Jede Kunst ist offen oder verdeckt Kunst ihrer Zeit, ihrer Generation. Das ist hier wichtig zu sagen, weil die Eingeladenen  mehrheitlich derselben Altersgruppe angehören. Dreizehn der ins­gesamt zwanzig Malerinnen, Zeichnerinnen und Bildhauerinnen sind zwischen 1934 und 1945 geboren. Einige ältere und einige jüngere repräsentieren den wichtigen Weg zu dieser Altersgruppe und von ihr weg, weiter. Im Zentrum stehen somit Künstlerinnen, für wel­che der in Westeuropa um 1968 einsetzende Aufbruch der Frauen zu eigenem ( Selbst)-Bewusstsein prägend war und ihr Schaffen bis heute bestimmt. Charakteristisch ist darum die starke Präsenz der Ich-Seele in vielen Werken dieser Ausstellung. Befragt werden die Beziehungen zum Leben, zum Körper, zu  Werden, Sein und Vergehen. Hinterfragt werden die Positionen in der Gesellschaft, der Status im Gefüge der Natur, die geistigen Energien, welche die Welt im Innersten zusammenhalten.

„Kunst ist die Chance Unaussprechliches auszudrücken“, sagt Anke Berneis.Sie verweist damit auf die Bedeutung des Intuitiven,

der Kraft innerer Empfindung und gefühlsmässiger Vernetzung mit den Erscheinungen der Welt.“Kunst ist eine Möglichkeit, die Liebe zu den Dingen ausser uns und die tiefen Ereignisse in uns zum Ausdruck zu bringen.“ (Cristina Spoerri)

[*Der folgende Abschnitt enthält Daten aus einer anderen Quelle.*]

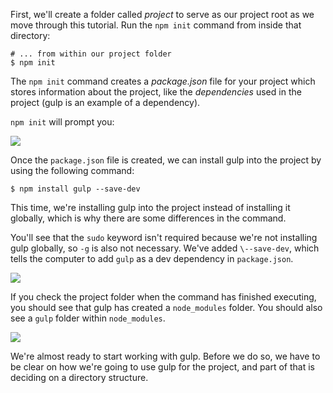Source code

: First, we'll create a folder called *project* to serve as our project root as we move through this tutorial. Run the `npm init` command from inside that directory:
​    

``` 
# ... from within our project folder
$ npm init
```

The `npm init` command creates a *package.json* file for your project which stores information about the project, like the _dependencies_ used in the project (gulp is an example of a dependency).

`npm init` will prompt you: 

![](https://storage.googleapis.com/codevolve-assets/internal/courses/Gulp/11.png)

Once the `package.json` file is created, we can install gulp into the project by using the following command: 
​    
```
$ npm install gulp --save-dev
```

This time, we're installing gulp into the project instead of installing it globally, which is why there are some differences in the command. 

You'll see that the `sudo` keyword isn't required because we're not installing gulp globally, so `-g` is also not necessary. We've added `\--save-dev`, which tells the computer to add `gulp` as a dev dependency in `package.json`.

![](https://storage.googleapis.com/codevolve-assets/internal/courses/Gulp/12.png)

If you check the project folder when the command has finished executing, you should see that gulp has created a `node_modules` folder. You should also see a `gulp` folder within `node_modules`. 

![](https://storage.googleapis.com/codevolve-assets/internal/courses/Gulp/13.png)

We're almost ready to start working with gulp. Before we do so, we have to be clear on how we're going to use gulp for the project, and part of that is deciding on a directory structure.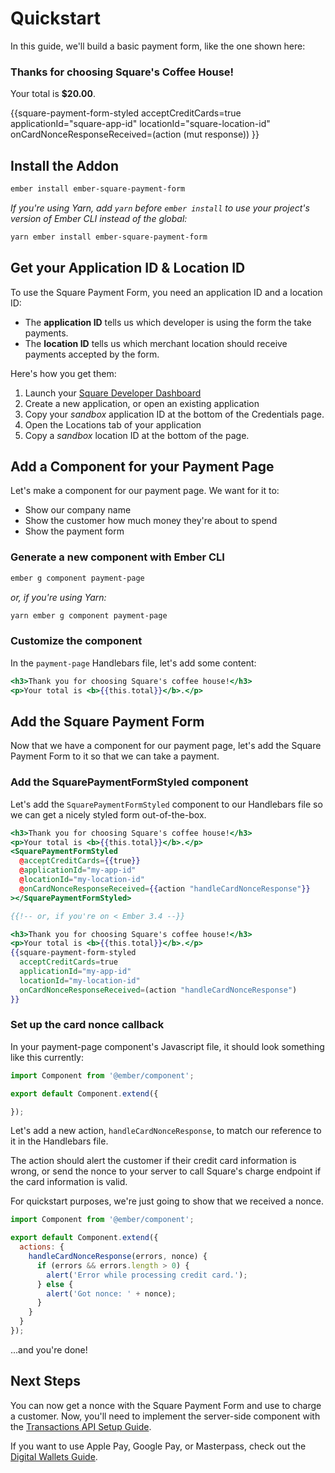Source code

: # Quickstart

In this guide, we'll build a basic payment form, like the one shown here:

<div class="form-wrapper">
  <h3>Thanks for choosing Square's Coffee House!</h3>
  <p>Your total is <b>$20.00</b>.</p>
  {{square-payment-form-styled
    acceptCreditCards=true
    applicationId="square-app-id"
    locationId="square-location-id"
    onCardNonceResponseReceived=(action (mut response))
  }}
</div>

## Install the Addon

```sh
ember install ember-square-payment-form
```

*If you're using Yarn, add `yarn` before `ember install` to use your project's version of
Ember CLI instead of the global:*

```sh
yarn ember install ember-square-payment-form
```

## Get your Application ID & Location ID

To use the Square Payment Form, you need an application ID and a location ID:

- The **application ID** tells us which developer is using the form the take payments.
- The **location ID** tells us which merchant location should receive payments accepted
by the form.

Here's how you get them:

1. Launch your [Square Developer Dashboard](https://connect.squareup.com/apps)
2. Create a new application, or open an existing application
3. Copy your *sandbox* application ID at the bottom of the Credentials page.
4. Open the Locations tab of your application
5. Copy a *sandbox* location ID at the bottom of the page.

## Add a Component for your Payment Page

Let's make a component for our payment page. We want for it to:

- Show our company name
- Show the customer how much money they're about to spend
- Show the payment form

### Generate a new component with Ember CLI

```sh
ember g component payment-page
```

*or, if you're using Yarn:*

```sh
yarn ember g component payment-page
```

### Customize the component

In the `payment-page` Handlebars file, let's add some content:

```hbs
<h3>Thank you for choosing Square's coffee house!</h3>
<p>Your total is <b>{{this.total}}</b>.</p>
```

## Add the Square Payment Form

Now that we have a component for our payment page, let's add the
Square Payment Form to it so that we can take a payment.

### Add the SquarePaymentFormStyled component

Let's add the `SquarePaymentFormStyled` component to our Handlebars file
so we can get a nicely styled form out-of-the-box.

```hbs
<h3>Thank you for choosing Square's coffee house!</h3>
<p>Your total is <b>{{this.total}}</b>.</p>
<SquarePaymentFormStyled
  @acceptCreditCards={{true}}
  @applicationId="my-app-id"
  @locationId="my-location-id"
  @onCardNonceResponseReceived={{action "handleCardNonceResponse"}}
></SquarePaymentFormStyled>

{{!-- or, if you're on < Ember 3.4 --}}

<h3>Thank you for choosing Square's coffee house!</h3>
<p>Your total is <b>{{this.total}}</b>.</p>
{{square-payment-form-styled
  acceptCreditCards=true
  applicationId="my-app-id"
  locationId="my-location-id"
  onCardNonceResponseReceived=(action "handleCardNonceResponse")
}}
```

### Set up the card nonce callback

In your payment-page component's Javascript file, it should look something
like this currently:

```js
import Component from '@ember/component';

export default Component.extend({

});
```

Let's add a new action, `handleCardNonceResponse`, to match our reference
to it in the Handlebars file.

The action should alert the customer if their credit card information is
wrong, or send the nonce to your server to call Square's charge endpoint
if the card information is valid.

For quickstart purposes, we're just going to show that we received a nonce.

```js
import Component from '@ember/component';

export default Component.extend({
  actions: {
    handleCardNonceResponse(errors, nonce) {
      if (errors && errors.length > 0) {
        alert('Error while processing credit card.');
      } else {
        alert('Got nonce: ' + nonce);
      }
    }
  }
});
```

...and you're done!

## Next Steps

You can now get a nonce with the Square Payment Form and use to charge a customer. Now, you'll
need to implement the server-side component with the [Transactions API Setup Guide](https://docs.connect.squareup.com/payments/transactions/setup).

If you want to use Apple Pay, Google Pay, or Masterpass, check out the [Digital Wallets Guide](/docs/digital-wallets).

Die Kunst ist für alle diese Künstlerinnen ein Stück Leben,sie ist Ausdruck ihres Glaubens an die Welt und auch ihrer Angst um die Welt. Ihre Werke sind existentielle Beiträge zum wachsenden Bewusstsein von der Bedeutung der Frauen in der Gesellschaft. Theoretische Diskussionen um das „Ende der Kunst“, wie sie im Westen geführt werden, sind hier nicht angebracht.“Malen“, so Elisabeth Perusset, „ist alles, was man lebt und erlebt“.

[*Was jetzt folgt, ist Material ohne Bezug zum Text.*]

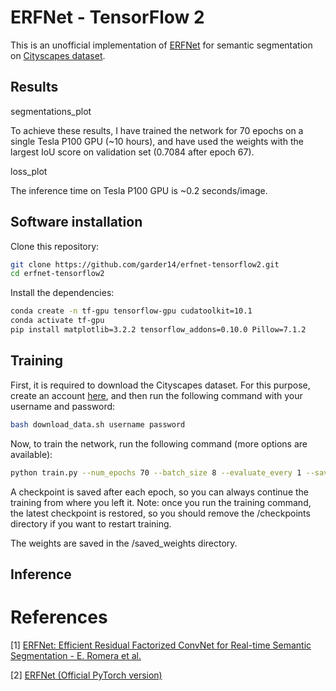 # ERFNet - TensorFlow 2

This is an unofficial implementation of [ERFNet](http://www.robesafe.es/personal/eduardo.romera/pdfs/Romera17tits.pdf) for semantic segmentation on [Cityscapes dataset](https://www.cityscapes-dataset.com/).

## Results

segmentations_plot

To achieve these results, I have trained the network for 70 epochs on a single Tesla P100 GPU (~10 hours), and have used the weights with the largest IoU score on validation set (0.7084 after epoch 67).

loss_plot

The inference time on Tesla P100 GPU is ~0.2 seconds/image.

## Software installation

Clone this repository:

```bash
git clone https://github.com/garder14/erfnet-tensorflow2.git
cd erfnet-tensorflow2
```

Install the dependencies:

```bash
conda create -n tf-gpu tensorflow-gpu cudatoolkit=10.1
conda activate tf-gpu
pip install matplotlib=3.2.2 tensorflow_addons=0.10.0 Pillow=7.1.2
```

## Training

First, it is required to download the Cityscapes dataset. For this purpose, create an account [here](https://www.cityscapes-dataset.com/), and then run the following command with your username and password:

```bash
bash download_data.sh username password
```

Now, to train the network, run the following command (more options are available):

```bash
python train.py --num_epochs 70 --batch_size 8 --evaluate_every 1 --save_weights_every 1
```

A checkpoint is saved after each epoch, so you can always continue the training from where you left it. Note: once you run the training command, the latest checkpoint is restored, so you should remove the /checkpoints directory if you want to restart training.

The weights are saved in the /saved_weights directory.

## Inference


# References

[1] [ERFNet: Efficient Residual Factorized ConvNet for Real-time Semantic Segmentation - E. Romera et al.](http://www.robesafe.es/personal/eduardo.romera/pdfs/Romera17tits.pdf)

[2] [ERFNet (Official PyTorch version)](https://github.com/Eromera/erfnet_pytorch)
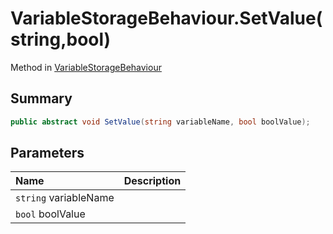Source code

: # VariableStorageBehaviour.SetValue(string,bool)

Method in [VariableStorageBehaviour](api/csharp/yarn.unity.variablestoragebehaviour.md)

## Summary



```csharp
public abstract void SetValue(string variableName, bool boolValue);
```

## Parameters

|Name|Description|
|:---|:---|
|`string` variableName||
|`bool` boolValue||

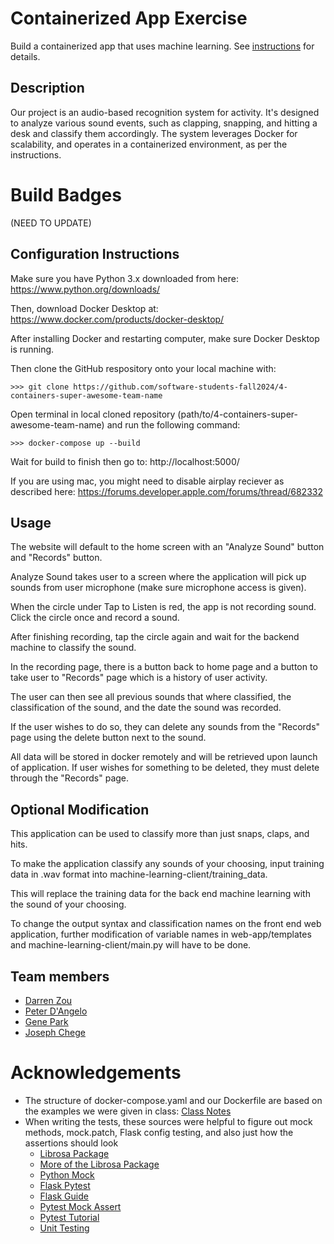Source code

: # Containerized App Exercise

Build a containerized app that uses machine learning. See [instructions](./instructions.md) for details.

## Description

Our project is an audio-based recognition system for activity. It's designed to analyze various sound events, such as clapping, snapping, and hitting a desk and classify them accordingly. The system leverages Docker for scalability, and operates in a containerized environment, as per the instructions.

# Build Badges

(NEED TO UPDATE)

## Configuration Instructions

Make sure you have Python 3.x downloaded from here:
https://www.python.org/downloads/

Then, download Docker Desktop at:
https://www.docker.com/products/docker-desktop/

After installing Docker and restarting computer, make sure Docker Desktop is running.

Then clone the GitHub respository onto your local machine with:

```
>>> git clone https://github.com/software-students-fall2024/4-containers-super-awesome-team-name
```

Open terminal in local cloned repository (path/to/4-containers-super-awesome-team-name) and run the following command:
```
>>> docker-compose up --build
```

Wait for build to finish then go to:
http://localhost:5000/

If you are using mac, you might need to disable airplay reciever as described here:
https://forums.developer.apple.com/forums/thread/682332

## Usage

The website will default to the home screen with an "Analyze Sound" button and "Records" button.

Analyze Sound takes user to a screen where the application will pick up sounds from user microphone (make sure microphone access is given).

When the circle under Tap to Listen is red, the app is not recording sound. Click the circle once and record a sound.

After finishing recording, tap the circle again and wait for the backend machine to classify the sound.

In the recording page, there is a button back to home page and a button to take user to "Records" page which is a history of user activity.

The user can then see all previous sounds that where classified, the classification of the sound, and the date the sound was recorded.

If the user wishes to do so, they can delete any sounds from the "Records" page using the delete button next to the sound.

All data will be stored in docker remotely and will be retrieved upon launch of application. If user wishes for something to be deleted, they must delete through the "Records" page.

## Optional Modification

This application can be used to classify more than just snaps, claps, and hits. 

To make the application classify any sounds of your choosing, input training data in .wav format into machine-learning-client/training_data. 

This will replace the training data for the back end machine learning with the sound of your choosing. 

To change the output syntax and classification names on the front end web application, further modification of variable names in web-app/templates and machine-learning-client/main.py will have to be done.

## Team members

- [Darren Zou](https://github.com/darrenzou)
- [Peter D'Angelo](https://github.com/dangelo729)
- [Gene Park](https://github.com/geneparkmcs)
- [Joseph Chege](https://github.com/JosephChege4)

# Acknowledgements

- The structure of docker-compose.yaml and our Dockerfile are based on the examples we were given in class: [Class Notes](https://knowledge.kitchen/content/courses/software-engineering/notes/containers/)
- When writing the tests, these sources were helpful to figure out mock methods, mock.patch, Flask config testing, and also just how the assertions should look 
    - [Librosa Package](https://librosa.org/doc/0.8.1/index.html#id1)
    - [More of the Librosa Package](https://discuss.pytorch.org/t/mfcc-extracterted-by-librosa-pytorch/161180)
    - [Python Mock](https://realpython.com/python-mock-library/)
    - [Flask Pytest](https://testdriven.io/blog/flask-pytest/)
    - [Flask Guide](https://flask.palletsprojects.com/en/stable)
    - [Pytest Mock Assert](https://pytest-with-eric.com/mocking/pytest-mock-assert-called/)
    - [Pytest Tutorial](https://www.geeksforgeeks.org/pytest-tutorial-testing-python-application-using-pytest/)
    - [Unit Testing](https://www.skillreactor.io/learn/unit-testing-in-backend-development/unit-testing-in-python-with-flask-and-pytest)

Die bildhafte Form, in welcher sich diese individuellen Lebens-gefühle äussern, ist sehr heterogen. Die Künstlerinnen be­dienen sich im Meer der Möglichkeiten ohne Rücksicht auf ( männ­lich geprägte) kunsthistorische Gegebenheiten. Sie haben wenig Interesse an einer Kunstgeschichte, die über weite Strecken ei­ner „Erfindermesse“ gleichkommt. Wichtig ist ihnen die Kon-gruenz, der Gleichklang von Farben, Formen und Materialien mit ihrer eigenen Befindlichkeit. Die Schwingungsfrequenz muss stimmen, nicht die mögliche Position in der Kunstgeschichte. „Darum“, so Beatrix Sitter, „bewegen sich die Künstlerinnen im­mer an den Stilrändern.“ Und das mag mit ein Grund sein,warum die Künstlerinnen weder in der Schweiz noch sonstwo im Westen  die Anerkennung finden, die ihnen eigentlich gebührte. Obwohl heute annähernd soviele Künstlerinnen wie Künstler schöpferisch tätig sind, ist ihr Anteil in grossen Museumsausstellungen nicht höher als 10%.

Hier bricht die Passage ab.